Minister of Plantation and Community Infrastructure
- Incumbent
- Assumed office 18 November 2024
- President: Anura Kumara Dissanayake
- Prime Minister: Harini Amarasuriya
- Preceded by: Anura Kumara Dissanayake

Member of Parliament for Badulla District
- Incumbent
- Assumed office 21 November 2024
- Majority: 208,247 preferential votes
- In office 2004–2010

Personal details
- Born: Badulla
- Party: Janatha Vimukthi Peramuna
- Other political affiliations: National People's Power
- Education: University of Kelaniya

= Samantha Vidyaratna =

Plantation Minister of Sri Lanka since 2024

Samantha Vidyaratna (or K.V.Samantha Vidyaratne) is a Sri Lankan politician and a member of the Parliament of Sri Lanka who has served as the Minister of Plantation and Community Infrastructure since November 2024. A member of National People's Power and Janatha Vimukthi Peramuna, he was elected as a Member of Parliament for Badulla Electoral District in 2024 Sri Lankan parliamentary election.
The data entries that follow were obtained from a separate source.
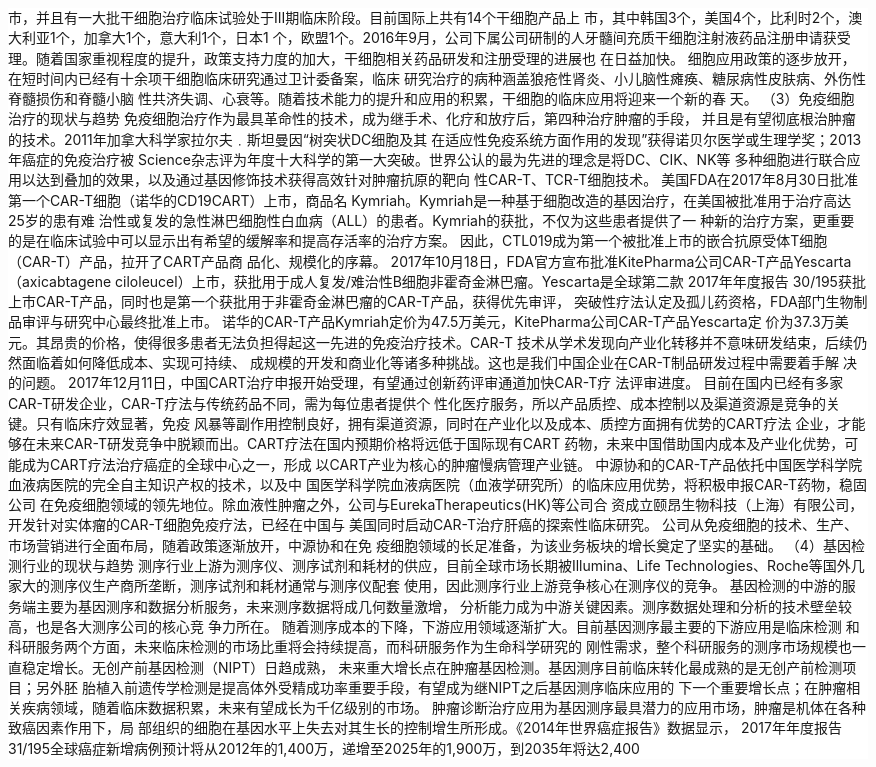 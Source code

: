 市，并且有一大批干细胞治疗临床试验处于III期临床阶段。目前国际上共有14个干细胞产品上
市，其中韩国3个，美国4个，比利时2个，澳大利亚1个，加拿大1个，意大利1个，日本1
个，欧盟1个。2016年9月，公司下属公司研制的人牙髓间充质干细胞注射液药品注册申请获受
理。随着国家重视程度的提升，政策支持力度的加大，干细胞相关药品研发和注册受理的进展也
在日益加快。
细胞应用政策的逐步放开，在短时间内已经有十余项干细胞临床研究通过卫计委备案，临床
研究治疗的病种涵盖狼疮性肾炎、小儿脑性瘫痪、糖尿病性皮肤病、外伤性脊髓损伤和脊髓小脑
性共济失调、心衰等。随着技术能力的提升和应用的积累，干细胞的临床应用将迎来一个新的春
天。
（3）免疫细胞治疗的现状与趋势
免疫细胞治疗作为最具革命性的技术，成为继手术、化疗和放疗后，第四种治疗肿瘤的手段，
并且是有望彻底根治肿瘤的技术。2011年加拿大科学家拉尔夫﹒斯坦曼因“树突状DC细胞及其
在适应性免疫系统方面作用的发现”获得诺贝尔医学或生理学奖；2013年癌症的免疫治疗被
Science杂志评为年度十大科学的第一大突破。世界公认的最为先进的理念是将DC、CIK、NK等
多种细胞进行联合应用以达到叠加的效果，以及通过基因修饰技术获得高效针对肿瘤抗原的靶向
性CAR-T、TCR-T细胞技术。
美国FDA在2017年8月30日批准第一个CAR-T细胞（诺华的CD19CART）上市，商品名
Kymriah。Kymriah是一种基于细胞改造的基因治疗，在美国被批准用于治疗高达25岁的患有难
治性或复发的急性淋巴细胞性白血病（ALL）的患者。Kymriah的获批，不仅为这些患者提供了一
种新的治疗方案，更重要的是在临床试验中可以显示出有希望的缓解率和提高存活率的治疗方案。
因此，CTL019成为第一个被批准上市的嵌合抗原受体T细胞（CAR-T）产品，拉开了CART产品商
品化、规模化的序幕。
2017年10月18日，FDA官方宣布批准KitePharma公司CAR-T产品Yescarta（axicabtagene
ciloleucel）上市，获批用于成人复发/难治性B细胞非霍奇金淋巴瘤。Yescarta是全球第二款
2017年年度报告
30/195获批上市CAR-T产品，同时也是第一个获批用于非霍奇金淋巴瘤的CAR-T产品，获得优先审评，
突破性疗法认定及孤儿药资格，FDA部门生物制品审评与研究中心最终批准上市。
诺华的CAR-T产品Kymriah定价为47.5万美元，KitePharma公司CAR-T产品Yescarta定
价为37.3万美元。其昂贵的价格，使得很多患者无法负担得起这一先进的免疫治疗技术。CAR-T
技术从学术发现向产业化转移并不意味研发结束，后续仍然面临着如何降低成本、实现可持续、
成规模的开发和商业化等诸多种挑战。这也是我们中国企业在CAR-T制品研发过程中需要着手解
决的问题。
2017年12月11日，中国CART治疗申报开始受理，有望通过创新药评审通道加快CAR-T疗
法评审进度。
目前在国内已经有多家CAR-T研发企业，CAR-T疗法与传统药品不同，需为每位患者提供个
性化医疗服务，所以产品质控、成本控制以及渠道资源是竞争的关键。只有临床疗效显著，免疫
风暴等副作用控制良好，拥有渠道资源，同时在产业化以及成本、质控方面拥有优势的CART疗法
企业，才能够在未来CAR-T研发竞争中脱颖而出。CART疗法在国内预期价格将远低于国际现有CART
药物，未来中国借助国内成本及产业化优势，可能成为CART疗法治疗癌症的全球中心之一，形成
以CART产业为核心的肿瘤慢病管理产业链。
中源协和的CAR-T产品依托中国医学科学院血液病医院的完全自主知识产权的技术，以及中
国医学科学院血液病医院（血液学研究所）的临床应用优势，将积极申报CAR-T药物，稳固公司
在免疫细胞领域的领先地位。除血液性肿瘤之外，公司与EurekaTherapeutics(HK)等公司合
资成立颐昂生物科技（上海）有限公司，开发针对实体瘤的CAR-T细胞免疫疗法，已经在中国与
美国同时启动CAR-T治疗肝癌的探索性临床研究。
公司从免疫细胞的技术、生产、市场营销进行全面布局，随着政策逐渐放开，中源协和在免
疫细胞领域的长足准备，为该业务板块的增长奠定了坚实的基础。
（4）基因检测行业的现状与趋势
测序行业上游为测序仪、测序试剂和耗材的供应，目前全球市场长期被Illumina、Life
Technologies、Roche等国外几家大的测序仪生产商所垄断，测序试剂和耗材通常与测序仪配套
使用，因此测序行业上游竞争核心在测序仪的竞争。
基因检测的中游的服务端主要为基因测序和数据分析服务，未来测序数据将成几何数量激增，
分析能力成为中游关键因素。测序数据处理和分析的技术壁垒较高，也是各大测序公司的核心竞
争力所在。
随着测序成本的下降，下游应用领域逐渐扩大。目前基因测序最主要的下游应用是临床检测
和科研服务两个方面，未来临床检测的市场比重将会持续提高，而科研服务作为生命科学研究的
刚性需求，整个科研服务的测序市场规模也一直稳定增长。无创产前基因检测（NIPT）日趋成熟，
未来重大增长点在肿瘤基因检测。基因测序目前临床转化最成熟的是无创产前检测项目；另外胚
胎植入前遗传学检测是提高体外受精成功率重要手段，有望成为继NIPT之后基因测序临床应用的
下一个重要增长点；在肿瘤相关疾病领域，随着临床数据积累，未来有望成长为千亿级别的市场。
肿瘤诊断治疗应用为基因测序最具潜力的应用市场，肿瘤是机体在各种致癌因素作用下，局
部组织的细胞在基因水平上失去对其生长的控制增生所形成。《2014年世界癌症报告》数据显示，
2017年年度报告
31/195全球癌症新增病例预计将从2012年的1,400万，递增至2025年的1,900万，到2035年将达2,400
He was formerly member of the parliament for Anuradhapura District from 2004 to 2010. He fought over the Uma Oya issue and the transfer of 65,000 acres of land to a Singaporean company.

== Biography ==

Lives in Ridimaliyadda, Badulla. He is a graduate of the University of Kelaniya. In 2004, is appointed deputy minister by President Chandrika Kumaratunga. Despite his MP position, he lived for 6 years in a house without electricity. In April 2015, he publicly criticized the Uma Oya Hydropower Complex and the heavy ecologic catastrophy it resulted in for the Uma Oya region. He is fighting against the forcible acquisition of lands in Uva Wellassa by a Singaporean company in the year 2022.

As Plantation and Community Infrastructure minister he claimed he was actively blocking foreign investments in coconut related industries stating that foreign companies are introducing new and efficient technologies to Sri Lanka and paying coconut farmers more forcing less efficient local companies to compete with them.